Repeat each entry word for word. Leave any images out of the copy.

[Records to process]

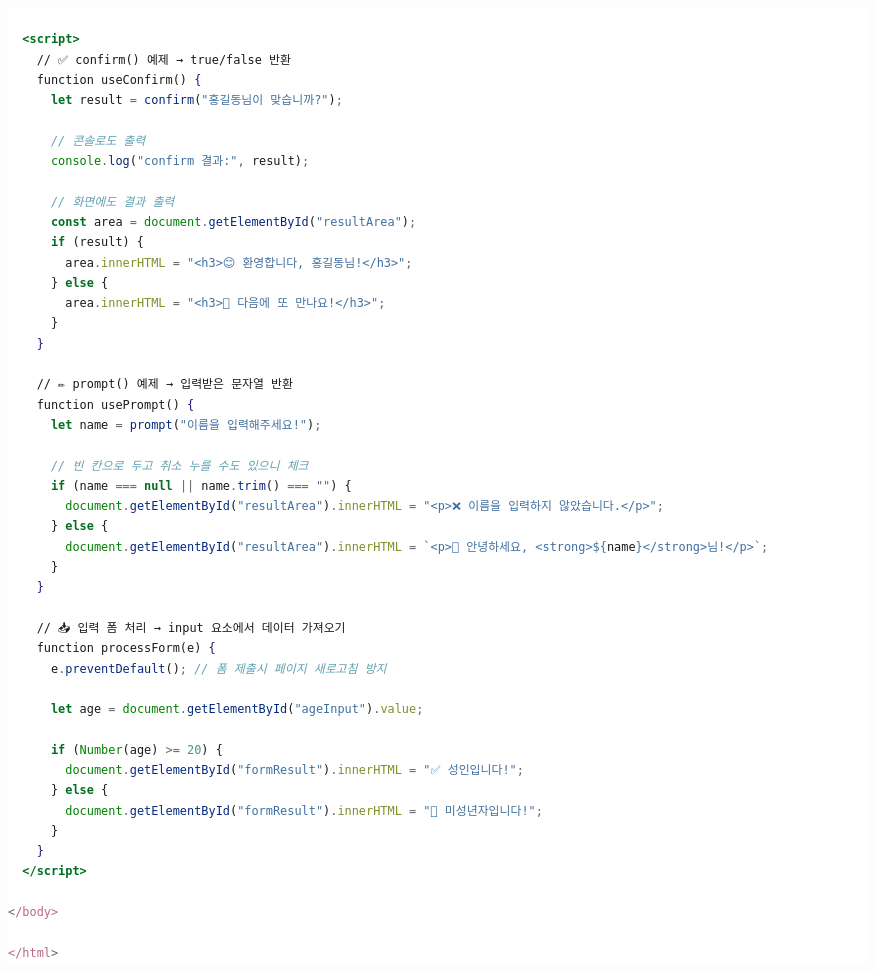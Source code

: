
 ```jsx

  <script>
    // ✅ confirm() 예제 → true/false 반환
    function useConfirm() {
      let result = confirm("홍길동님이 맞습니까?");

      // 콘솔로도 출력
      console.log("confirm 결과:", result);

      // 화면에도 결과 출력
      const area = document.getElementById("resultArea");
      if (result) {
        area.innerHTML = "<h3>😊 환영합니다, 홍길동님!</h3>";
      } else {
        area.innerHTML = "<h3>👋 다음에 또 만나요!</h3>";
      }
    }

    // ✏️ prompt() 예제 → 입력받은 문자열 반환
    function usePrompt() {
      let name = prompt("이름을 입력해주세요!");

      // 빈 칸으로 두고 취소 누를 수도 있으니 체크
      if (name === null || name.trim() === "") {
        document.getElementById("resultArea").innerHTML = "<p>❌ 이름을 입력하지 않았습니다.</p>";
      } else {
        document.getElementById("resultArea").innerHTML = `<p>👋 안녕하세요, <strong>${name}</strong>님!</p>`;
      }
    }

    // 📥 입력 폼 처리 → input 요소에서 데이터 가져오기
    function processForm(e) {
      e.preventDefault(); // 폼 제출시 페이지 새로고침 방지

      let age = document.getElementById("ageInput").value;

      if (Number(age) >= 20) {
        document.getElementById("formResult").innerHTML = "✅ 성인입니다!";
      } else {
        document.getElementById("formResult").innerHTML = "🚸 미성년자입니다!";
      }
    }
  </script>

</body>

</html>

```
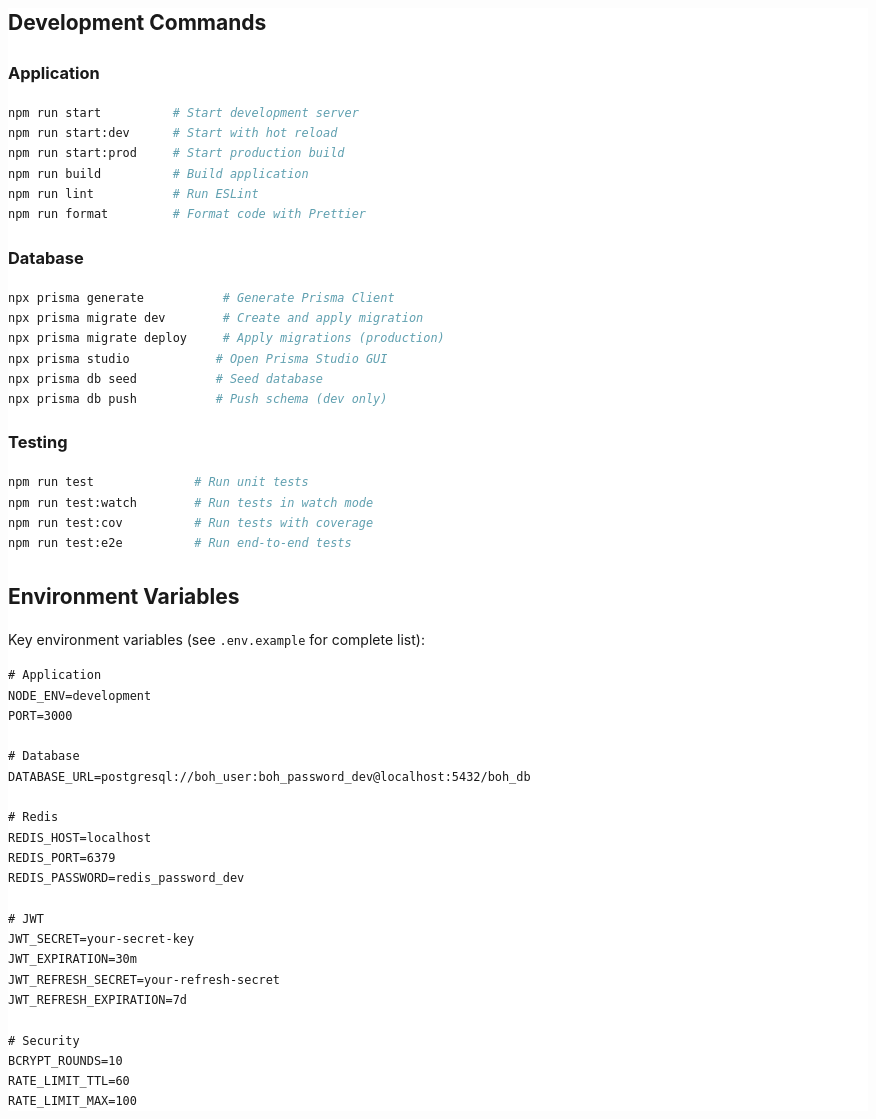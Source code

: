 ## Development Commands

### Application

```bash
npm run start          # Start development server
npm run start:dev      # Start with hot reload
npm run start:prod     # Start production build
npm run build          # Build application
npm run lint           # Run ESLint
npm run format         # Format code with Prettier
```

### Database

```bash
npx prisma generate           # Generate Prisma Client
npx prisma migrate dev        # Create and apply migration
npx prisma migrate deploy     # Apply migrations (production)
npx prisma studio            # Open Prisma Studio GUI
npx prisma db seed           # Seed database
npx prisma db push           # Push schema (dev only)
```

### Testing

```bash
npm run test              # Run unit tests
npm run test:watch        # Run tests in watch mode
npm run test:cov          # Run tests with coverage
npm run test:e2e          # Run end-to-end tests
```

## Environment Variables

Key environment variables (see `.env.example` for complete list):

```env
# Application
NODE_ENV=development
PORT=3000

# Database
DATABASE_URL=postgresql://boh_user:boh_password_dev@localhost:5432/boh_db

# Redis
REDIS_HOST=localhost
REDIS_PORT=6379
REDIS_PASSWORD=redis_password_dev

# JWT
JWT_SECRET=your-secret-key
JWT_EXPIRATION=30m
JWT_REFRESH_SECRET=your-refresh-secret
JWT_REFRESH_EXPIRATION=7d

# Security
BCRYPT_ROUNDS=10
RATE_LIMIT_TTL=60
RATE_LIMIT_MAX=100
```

[/Records to process]

- [Response to this exercise]
Source code

:
 ```jsx

  <script>
    // ✅ confirm() 예제 → true/false 반환
    function useConfirm() {
      let result = confirm("홍길동님이 맞습니까?");

      // 콘솔로도 출력
      console.log("confirm 결과:", result);

      // 화면에도 결과 출력
      const area = document.getElementById("resultArea");
      if (result) {
        area.innerHTML = "<h3>😊 환영합니다, 홍길동님!</h3>";
      } else {
        area.innerHTML = "<h3>👋 다음에 또 만나요!</h3>";
      }
    }

    // ✏️ prompt() 예제 → 입력받은 문자열 반환
    function usePrompt() {
      let name = prompt("이름을 입력해주세요!");

      // 빈 칸으로 두고 취소 누를 수도 있으니 체크
      if (name === null || name.trim() === "") {
        document.getElementById("resultArea").innerHTML = "<p>❌ 이름을 입력하지 않았습니다.</p>";
      } else {
        document.getElementById("resultArea").innerHTML = `<p>👋 안녕하세요, <strong>${name}</strong>님!</p>`;
      }
    }

    // 📥 입력 폼 처리 → input 요소에서 데이터 가져오기
    function processForm(e) {
      e.preventDefault(); // 폼 제출시 페이지 새로고침 방지

      let age = document.getElementById("ageInput").value;

      if (Number(age) >= 20) {
        document.getElementById("formResult").innerHTML = "✅ 성인입니다!";
      } else {
        document.getElementById("formResult").innerHTML = "🚸 미성년자입니다!";
      }
    }
  </script>

</body>

</html>

```
Source code

: ## Development Commands

### Application

```bash
npm run start          # Start development server
npm run start:dev      # Start with hot reload
npm run start:prod     # Start production build
npm run build          # Build application
npm run lint           # Run ESLint
npm run format         # Format code with Prettier
```

### Database

```bash
npx prisma generate           # Generate Prisma Client
npx prisma migrate dev        # Create and apply migration
npx prisma migrate deploy     # Apply migrations (production)
npx prisma studio            # Open Prisma Studio GUI
npx prisma db seed           # Seed database
npx prisma db push           # Push schema (dev only)
```

### Testing

```bash
npm run test              # Run unit tests
npm run test:watch        # Run tests in watch mode
npm run test:cov          # Run tests with coverage
npm run test:e2e          # Run end-to-end tests
```

## Environment Variables

Key environment variables (see `.env.example` for complete list):

```env
# Application
NODE_ENV=development
PORT=3000

# Database
DATABASE_URL=postgresql://boh_user:boh_password_dev@localhost:5432/boh_db

# Redis
REDIS_HOST=localhost
REDIS_PORT=6379
REDIS_PASSWORD=redis_password_dev

# JWT
JWT_SECRET=your-secret-key
JWT_EXPIRATION=30m
JWT_REFRESH_SECRET=your-refresh-secret
JWT_REFRESH_EXPIRATION=7d

# Security
BCRYPT_ROUNDS=10
RATE_LIMIT_TTL=60
RATE_LIMIT_MAX=100
```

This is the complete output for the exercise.